Task to carry out: Transcribe everything in the records, dropping and changing nothing.

+++ Given information +++

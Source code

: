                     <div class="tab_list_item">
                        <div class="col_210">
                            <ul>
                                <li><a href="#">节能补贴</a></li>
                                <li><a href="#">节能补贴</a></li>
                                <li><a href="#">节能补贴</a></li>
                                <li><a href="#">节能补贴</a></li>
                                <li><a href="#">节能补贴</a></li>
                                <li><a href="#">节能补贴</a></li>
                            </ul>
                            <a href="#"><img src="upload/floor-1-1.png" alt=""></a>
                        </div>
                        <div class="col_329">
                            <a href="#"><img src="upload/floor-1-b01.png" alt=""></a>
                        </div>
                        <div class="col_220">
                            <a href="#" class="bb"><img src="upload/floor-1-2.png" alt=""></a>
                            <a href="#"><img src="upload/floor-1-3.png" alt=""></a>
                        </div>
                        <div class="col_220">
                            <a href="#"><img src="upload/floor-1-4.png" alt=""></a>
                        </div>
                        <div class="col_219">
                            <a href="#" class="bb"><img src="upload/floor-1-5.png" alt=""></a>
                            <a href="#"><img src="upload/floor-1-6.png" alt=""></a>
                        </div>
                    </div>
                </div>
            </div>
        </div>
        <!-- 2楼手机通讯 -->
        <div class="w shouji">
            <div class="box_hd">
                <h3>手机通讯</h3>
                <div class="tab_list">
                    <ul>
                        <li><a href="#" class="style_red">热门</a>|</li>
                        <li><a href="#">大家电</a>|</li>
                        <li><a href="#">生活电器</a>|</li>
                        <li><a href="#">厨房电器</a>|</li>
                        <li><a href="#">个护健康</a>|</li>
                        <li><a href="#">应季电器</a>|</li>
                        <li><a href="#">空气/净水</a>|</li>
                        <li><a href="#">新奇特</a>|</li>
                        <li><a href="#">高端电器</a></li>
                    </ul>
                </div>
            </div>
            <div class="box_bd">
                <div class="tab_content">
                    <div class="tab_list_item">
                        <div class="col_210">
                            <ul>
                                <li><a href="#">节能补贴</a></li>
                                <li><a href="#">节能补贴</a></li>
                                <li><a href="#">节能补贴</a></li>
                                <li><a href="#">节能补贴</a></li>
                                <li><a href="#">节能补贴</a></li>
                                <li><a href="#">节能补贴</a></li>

+++

Task result:
Source code

:                     <div class="tab_list_item">
                        <div class="col_210">
                            <ul>
                                <li><a href="#">节能补贴</a></li>
                                <li><a href="#">节能补贴</a></li>
                                <li><a href="#">节能补贴</a></li>
                                <li><a href="#">节能补贴</a></li>
                                <li><a href="#">节能补贴</a></li>
                                <li><a href="#">节能补贴</a></li>
                            </ul>
                            <a href="#"><img src="upload/floor-1-1.png" alt=""></a>
                        </div>
                        <div class="col_329">
                            <a href="#"><img src="upload/floor-1-b01.png" alt=""></a>
                        </div>
                        <div class="col_220">
                            <a href="#" class="bb"><img src="upload/floor-1-2.png" alt=""></a>
                            <a href="#"><img src="upload/floor-1-3.png" alt=""></a>
                        </div>
                        <div class="col_220">
                            <a href="#"><img src="upload/floor-1-4.png" alt=""></a>
                        </div>
                        <div class="col_219">
                            <a href="#" class="bb"><img src="upload/floor-1-5.png" alt=""></a>
                            <a href="#"><img src="upload/floor-1-6.png" alt=""></a>
                        </div>
                    </div>
                </div>
            </div>
        </div>
        <!-- 2楼手机通讯 -->
        <div class="w shouji">
            <div class="box_hd">
                <h3>手机通讯</h3>
                <div class="tab_list">
                    <ul>
                        <li><a href="#" class="style_red">热门</a>|</li>
                        <li><a href="#">大家电</a>|</li>
                        <li><a href="#">生活电器</a>|</li>
                        <li><a href="#">厨房电器</a>|</li>
                        <li><a href="#">个护健康</a>|</li>
                        <li><a href="#">应季电器</a>|</li>
                        <li><a href="#">空气/净水</a>|</li>
                        <li><a href="#">新奇特</a>|</li>
                        <li><a href="#">高端电器</a></li>
                    </ul>
                </div>
            </div>
            <div class="box_bd">
                <div class="tab_content">
                    <div class="tab_list_item">
                        <div class="col_210">
                            <ul>
                                <li><a href="#">节能补贴</a></li>
                                <li><a href="#">节能补贴</a></li>
                                <li><a href="#">节能补贴</a></li>
                                <li><a href="#">节能补贴</a></li>
                                <li><a href="#">节能补贴</a></li>
                                <li><a href="#">节能补贴</a></li>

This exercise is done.